**Stored data**
○ ○ ○ ○ ○ ○ ○
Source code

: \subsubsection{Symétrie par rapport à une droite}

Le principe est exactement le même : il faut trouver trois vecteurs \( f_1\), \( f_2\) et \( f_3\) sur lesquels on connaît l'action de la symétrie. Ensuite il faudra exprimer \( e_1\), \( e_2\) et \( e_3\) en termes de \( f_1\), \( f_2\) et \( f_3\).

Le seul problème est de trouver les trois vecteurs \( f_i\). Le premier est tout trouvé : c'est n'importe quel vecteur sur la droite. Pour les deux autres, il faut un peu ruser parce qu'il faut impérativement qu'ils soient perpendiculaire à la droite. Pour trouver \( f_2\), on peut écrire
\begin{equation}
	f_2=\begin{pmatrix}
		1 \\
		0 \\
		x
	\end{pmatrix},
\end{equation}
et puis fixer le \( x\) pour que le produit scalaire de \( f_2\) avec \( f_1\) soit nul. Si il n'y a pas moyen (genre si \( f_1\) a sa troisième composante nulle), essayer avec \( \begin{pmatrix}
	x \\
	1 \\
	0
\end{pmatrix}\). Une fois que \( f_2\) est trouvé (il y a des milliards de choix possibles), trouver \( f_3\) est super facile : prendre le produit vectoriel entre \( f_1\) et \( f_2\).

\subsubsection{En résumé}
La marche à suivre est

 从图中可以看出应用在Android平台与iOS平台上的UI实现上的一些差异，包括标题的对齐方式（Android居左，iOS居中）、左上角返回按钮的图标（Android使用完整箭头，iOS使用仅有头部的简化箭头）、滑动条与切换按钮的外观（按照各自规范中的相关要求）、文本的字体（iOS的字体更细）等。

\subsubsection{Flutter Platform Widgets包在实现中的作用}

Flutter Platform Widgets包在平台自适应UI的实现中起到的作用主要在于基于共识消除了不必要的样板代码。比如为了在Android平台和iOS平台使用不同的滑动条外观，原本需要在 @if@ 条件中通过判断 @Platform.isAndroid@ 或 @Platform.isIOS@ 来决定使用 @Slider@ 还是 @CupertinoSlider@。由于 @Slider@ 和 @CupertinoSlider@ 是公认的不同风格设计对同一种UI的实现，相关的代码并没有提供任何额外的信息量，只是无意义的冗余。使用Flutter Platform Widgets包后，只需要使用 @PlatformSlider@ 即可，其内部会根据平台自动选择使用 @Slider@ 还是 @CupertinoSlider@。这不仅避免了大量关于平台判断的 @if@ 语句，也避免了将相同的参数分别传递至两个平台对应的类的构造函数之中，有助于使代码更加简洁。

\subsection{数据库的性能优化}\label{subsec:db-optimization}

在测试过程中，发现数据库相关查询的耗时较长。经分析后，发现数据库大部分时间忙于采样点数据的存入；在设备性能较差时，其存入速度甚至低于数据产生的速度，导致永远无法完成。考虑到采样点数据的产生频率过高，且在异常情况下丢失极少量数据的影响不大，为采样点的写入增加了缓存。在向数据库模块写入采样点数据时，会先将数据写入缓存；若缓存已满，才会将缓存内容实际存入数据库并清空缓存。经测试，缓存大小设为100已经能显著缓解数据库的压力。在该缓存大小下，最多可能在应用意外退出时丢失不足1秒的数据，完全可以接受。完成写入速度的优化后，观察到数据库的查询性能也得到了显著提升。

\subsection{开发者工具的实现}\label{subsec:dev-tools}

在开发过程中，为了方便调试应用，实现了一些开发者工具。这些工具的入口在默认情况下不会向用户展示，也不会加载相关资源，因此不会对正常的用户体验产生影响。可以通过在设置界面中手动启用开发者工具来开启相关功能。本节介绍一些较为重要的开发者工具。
○ ○ ○ ○ ○ ○ ○
**Exercise goal**
Among the entries above, how many lines contain the string "label"? Write the number alone.

**Finished exercise**
2